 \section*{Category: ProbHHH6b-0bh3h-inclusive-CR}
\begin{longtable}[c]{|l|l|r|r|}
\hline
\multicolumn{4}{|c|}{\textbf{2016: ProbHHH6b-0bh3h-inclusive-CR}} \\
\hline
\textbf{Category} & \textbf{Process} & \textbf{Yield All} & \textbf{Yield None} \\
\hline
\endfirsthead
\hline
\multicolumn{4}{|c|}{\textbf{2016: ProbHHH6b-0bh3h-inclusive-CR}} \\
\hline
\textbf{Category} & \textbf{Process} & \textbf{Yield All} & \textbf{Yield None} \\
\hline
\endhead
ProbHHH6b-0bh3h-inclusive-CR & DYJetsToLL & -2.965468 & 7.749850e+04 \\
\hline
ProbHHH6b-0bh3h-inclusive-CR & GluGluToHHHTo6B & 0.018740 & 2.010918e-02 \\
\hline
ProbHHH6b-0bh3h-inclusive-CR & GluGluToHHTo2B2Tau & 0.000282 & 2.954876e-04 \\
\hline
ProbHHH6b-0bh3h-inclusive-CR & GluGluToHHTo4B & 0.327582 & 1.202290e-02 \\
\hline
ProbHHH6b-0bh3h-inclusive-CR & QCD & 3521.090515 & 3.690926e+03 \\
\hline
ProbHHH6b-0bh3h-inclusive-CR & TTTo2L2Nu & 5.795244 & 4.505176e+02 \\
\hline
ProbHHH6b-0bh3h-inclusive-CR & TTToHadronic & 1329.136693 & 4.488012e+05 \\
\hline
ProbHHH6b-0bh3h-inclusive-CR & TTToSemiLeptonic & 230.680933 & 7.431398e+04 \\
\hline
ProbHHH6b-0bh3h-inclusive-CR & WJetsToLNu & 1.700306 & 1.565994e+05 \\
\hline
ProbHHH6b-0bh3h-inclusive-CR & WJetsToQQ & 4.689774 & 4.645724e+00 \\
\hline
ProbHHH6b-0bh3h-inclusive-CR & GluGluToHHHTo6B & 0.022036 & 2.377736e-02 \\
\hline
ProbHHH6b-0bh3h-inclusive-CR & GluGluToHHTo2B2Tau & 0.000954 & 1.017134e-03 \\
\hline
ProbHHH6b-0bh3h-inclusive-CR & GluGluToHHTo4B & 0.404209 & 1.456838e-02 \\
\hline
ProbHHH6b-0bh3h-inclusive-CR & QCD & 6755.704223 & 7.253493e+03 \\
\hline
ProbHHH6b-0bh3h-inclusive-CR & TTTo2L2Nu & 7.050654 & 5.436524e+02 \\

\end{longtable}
══════════════════════════════
◆ EXERCISE ◆
Could you reproduce every record exactly as shown above?

◆ RESULT OF THE TASK ◆
 \section*{Category: ProbHHH6b-0bh3h-inclusive-CR}
\begin{longtable}[c]{|l|l|r|r|}
\hline
\multicolumn{4}{|c|}{\textbf{2016: ProbHHH6b-0bh3h-inclusive-CR}} \\
\hline
\textbf{Category} & \textbf{Process} & \textbf{Yield All} & \textbf{Yield None} \\
\hline
\endfirsthead
\hline
\multicolumn{4}{|c|}{\textbf{2016: ProbHHH6b-0bh3h-inclusive-CR}} \\
\hline
\textbf{Category} & \textbf{Process} & \textbf{Yield All} & \textbf{Yield None} \\
\hline
\endhead
ProbHHH6b-0bh3h-inclusive-CR & DYJetsToLL & -2.965468 & 7.749850e+04 \\
\hline
ProbHHH6b-0bh3h-inclusive-CR & GluGluToHHHTo6B & 0.018740 & 2.010918e-02 \\
\hline
ProbHHH6b-0bh3h-inclusive-CR & GluGluToHHTo2B2Tau & 0.000282 & 2.954876e-04 \\
\hline
ProbHHH6b-0bh3h-inclusive-CR & GluGluToHHTo4B & 0.327582 & 1.202290e-02 \\
\hline
ProbHHH6b-0bh3h-inclusive-CR & QCD & 3521.090515 & 3.690926e+03 \\
\hline
ProbHHH6b-0bh3h-inclusive-CR & TTTo2L2Nu & 5.795244 & 4.505176e+02 \\
\hline
ProbHHH6b-0bh3h-inclusive-CR & TTToHadronic & 1329.136693 & 4.488012e+05 \\
\hline
ProbHHH6b-0bh3h-inclusive-CR & TTToSemiLeptonic & 230.680933 & 7.431398e+04 \\
\hline
ProbHHH6b-0bh3h-inclusive-CR & WJetsToLNu & 1.700306 & 1.565994e+05 \\
\hline
ProbHHH6b-0bh3h-inclusive-CR & WJetsToQQ & 4.689774 & 4.645724e+00 \\
\hline
ProbHHH6b-0bh3h-inclusive-CR & GluGluToHHHTo6B & 0.022036 & 2.377736e-02 \\
\hline
ProbHHH6b-0bh3h-inclusive-CR & GluGluToHHTo2B2Tau & 0.000954 & 1.017134e-03 \\
\hline
ProbHHH6b-0bh3h-inclusive-CR & GluGluToHHTo4B & 0.404209 & 1.456838e-02 \\
\hline
ProbHHH6b-0bh3h-inclusive-CR & QCD & 6755.704223 & 7.253493e+03 \\
\hline
ProbHHH6b-0bh3h-inclusive-CR & TTTo2L2Nu & 7.050654 & 5.436524e+02 \\

\end{longtable}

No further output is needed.